“Andate e riferite a Giovanni ciò che udite e vedete”:
Giovanni, in carcere, sentendo parlare di Gesù, nutre dubbi sulla sua messianicità e decide di mandare i suoi discepoli a informarsi da Lui. La risposta di Gesù non è diretta, ma rinvia alle sue opere, tra cui, da ultimo, è contemplato anche l’annuncio del Vangelo ai poveri: considerato alla stregua degli altri miracoli elencati, tale annuncio diventa la chiave per capire la reale messianicità di Gesù. In altre parole, potremmo dire che Gesù è un Messia diverso dalle attese umane; questa diversità esige una conversione, non tanto morale, ma nello sguardo di fede, nel modo di credere.
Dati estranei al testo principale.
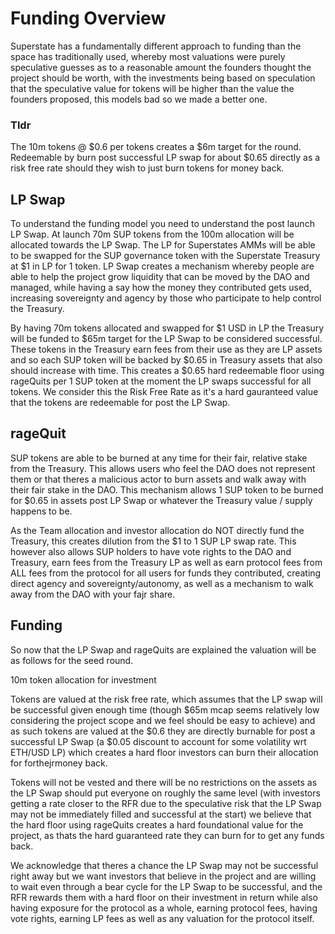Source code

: # Funding Overview
Superstate has a fundamentally different approach to funding than the space has traditionally used, whereby most valuations were purely speculative guesses as to a reasonable amount the founders thought the project should be worth, with the investments being based on speculation that the speculative value for tokens will be higher than the value the founders proposed, this models bad so we made a better one.

### Tldr
The 10m tokens @ $0.6 per tokens creates a $6m target for the round. Redeemable by burn post successful LP swap for about $0.65 directly as a risk free rate should they wish to just burn tokens for money back.

## LP Swap
To understand the funding model you need to understand the post launch LP Swap. At launch 70m SUP tokens from the 100m allocation will be allocated towards the LP Swap. The LP for Superstates AMMs will be able to be swapped for the SUP governance token with the Superstate Treasury at $1 in LP for 1 token. LP Swap creates a mechanism whereby people are able to help the project grow liquidity that can be moved by the DAO and managed, while having a say how the money they contributed gets used, increasing sovereignty and agency by those who participate to help control the Treasury. 

By having 70m tokens allocated and swapped for $1 USD in LP the Treasury will be funded to $65m target for the LP Swap to be considered successful. These tokens in the Treasury earn fees from their use as they are LP assets and so each SUP token will be backed by $0.65 in Treasury assets that also should increase with time. This creates a $0.65 hard redeemable floor using rageQuits per 1 SUP token at the moment the LP swaps successful for all tokens. We consider this the Risk Free Rate as it's a hard gauranteed value that the tokens are redeemable for post the LP Swap.

## rageQuit
SUP tokens are able to be burned at any time for their fair, relative stake from the Treasury. This allows users who feel the DAO does not represent them or that theres a malicious actor to burn assets and walk away with their fair stake in the DAO. This mechanism allows 1 SUP token to be burned for $0.65 in assets post LP Swap or whatever the Treasury value / supply happens to be. 

As the Team allocation and investor allocation do NOT directly fund the Treasury, this creates dilution from the $1 to 1 SUP LP swap rate. This however also allows SUP holders to have vote rights to the DAO and Treasury, earn fees from the Treasury LP as well as earn protocol fees from ALL fees from the protocol for all users for funds they contributed, creating direct agency and sovereignty/autonomy, as well as a mechanism to walk away from the DAO with your fajr share.

## Funding
So now that the LP Swap and rageQuits are explained the valuation will be as follows for the seed round.

10m token allocation for investment

Tokens are valued at the risk free rate, which assumes that the LP swap will be successful given enough time (though $65m mcap seems relatively low considering the project scope and we feel should be easy to achieve) and as such tokens are valued at the $0.6 they are directly burnable for post a successful LP Swap (a $0.05 discount to account for some volatility wrt ETH/USD LP) which creates a hard floor investors can burn their allocation for forthejrmoney back.

Tokens will not be vested and there will be no restrictions on the assets as the LP Swap should put everyone on roughly the same level (with investors getting a rate closer to the RFR due to the speculative risk that the LP Swap may not be immediately filled and successful at the start) we believe that the hard floor using rageQuits creates a hard foundational value for the project, as thats the hard guaranteed rate they can burn for to get any funds back. 

We acknowledge that theres a chance the LP Swap may not be successful right away but we want investors that believe in the project and are willing to wait even through a bear cycle for the LP Swap to be successful, and the RFR rewards them with a hard floor on their investment in return while also having exposure for the protocol as a whole, earning protocol fees, having vote rights, earning LP fees as well as any valuation for the protocol itself.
L’insistenza che nel brano si ha circa il verbo “vedere”, riferito sia alle opere di Gesù sia alla figura di Giovanni il Battista, richiama la visibilità, la concretezza della presenza del Regno in mezzo a noi. Una visibilità e una concretezza che emergevano anche nella conversione richiesta dal Battista nel Vangelo di domenica scorsa (“Fate dunque un frutto degno della conversione”) e che troverà compimento nel Natale (“Il Verbo si è fatto carne”). Una visibilità e una concretezza che invitano, appunto, a uno sguardo rinnovato, capace di cogliere, nei segni che la vita ci offre, il Regno che viene. E solo l’ascolto della Parola di Gesù e la comunione con Lui ci guidano oltre la superficie, la scorza delle cose, per vivere fino in fondo questo cammino di conversione.
Anche oggi possiamo vivere le stesse domande su Gesù che albergavano nel cuore degli uomini duemila anni fa. Anche oggi siamo chiamati a “udire” e a “vedere”, e a darne testimonianza.